In the past, my windowsill herb boxes used either ‘Spicy Globe’ or ‘African Blue’ basil as they perform admirably during the short days of winter. The ‘Genovese’ variety though is the happiest of all the plants in the container this year and was harvested often during the holidays. It’s the tallest of the bunch, so it was planted in the center of the container, surrounded by the others.
One key to growing herbs indoors is light. Finding a window with a southern exposure is best, but the plants will grow regardless. Adding some artificial light would really help the plants along.
Find a container with drainage, which will fit near the window, and fill it with moist planting mix. Whenever planting in containers, it’s best to have soil that has already been moistened. Mix the medium with water until it clings together when squeezed, but it shouldn’t be dripping water.
Once the container is filled, it’s time to plant the herbs, which can be found at garden centers or greenhouses. They don’t mind being crowded; they only need a couple of inches between plants.
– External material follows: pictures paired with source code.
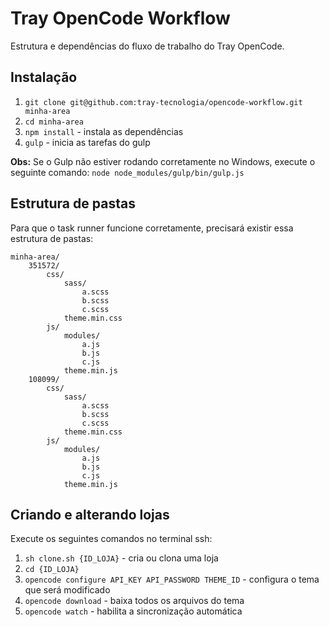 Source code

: # Tray OpenCode Workflow

Estrutura e dependências do fluxo de trabalho do Tray OpenCode.

## Instalação

1. `git clone git@github.com:tray-tecnologia/opencode-workflow.git minha-area`
2. `cd minha-area`
3. `npm install` - instala as dependências
4. `gulp` - inicia as tarefas do gulp

**Obs:** Se o Gulp não estiver rodando corretamente no Windows, execute o seguinte comando: `node node_modules/gulp/bin/gulp.js`

## Estrutura de pastas

Para que o task runner funcione corretamente, precisará existir essa estrutura de pastas:

    minha-area/
        351572/
            css/
                sass/
                    a.scss
                    b.scss
                    c.scss
                theme.min.css
            js/
                modules/
                    a.js
                    b.js
                    c.js
                theme.min.js
        108099/
            css/
                sass/
                    a.scss
                    b.scss
                    c.scss
                theme.min.css
            js/
                modules/
                    a.js
                    b.js
                    c.js
                theme.min.js

## Criando e alterando lojas
Execute os seguintes comandos no terminal ssh:

1. `sh clone.sh {ID_LOJA}` - cria ou clona uma loja
2. `cd {ID_LOJA}`
3. `opencode configure API_KEY API_PASSWORD THEME_ID` - configura o tema que será modificado
4. `opencode download` - baixa todos os arquivos do tema
5. `opencode watch` - habilita a sincronização automática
Besides the varieties planted in my current container, things like sage, oregano, chives, garlic chives, curry, olive plant, mint, cilantro, marjoram, winter savory and others will grow this way.
Keep the soil watered but on the dry side. Many herbs are from a Mediterranean climate and don’t like wet feet. It’s easy to get a handle on the right moisture level just by watching the plants. Push a finger several inches down into the soil to determine if water is needed.
Fertilization doesn’t begin until the end of February, when the days get longer. A good, organic liquid fertilizer like Grow from Espoma will really make a difference as the season progresses.
The entire container can be taken outdoors after all chance of frost has passed and can be left to continue growing all summer and then brought back inside as the weather gets cold.
Growing fresh herbs is a great way for gardeners to keep busy waiting for the seasons to change. They will add something special to dishes, and their intoxicating fragrance makes us think of long summer days.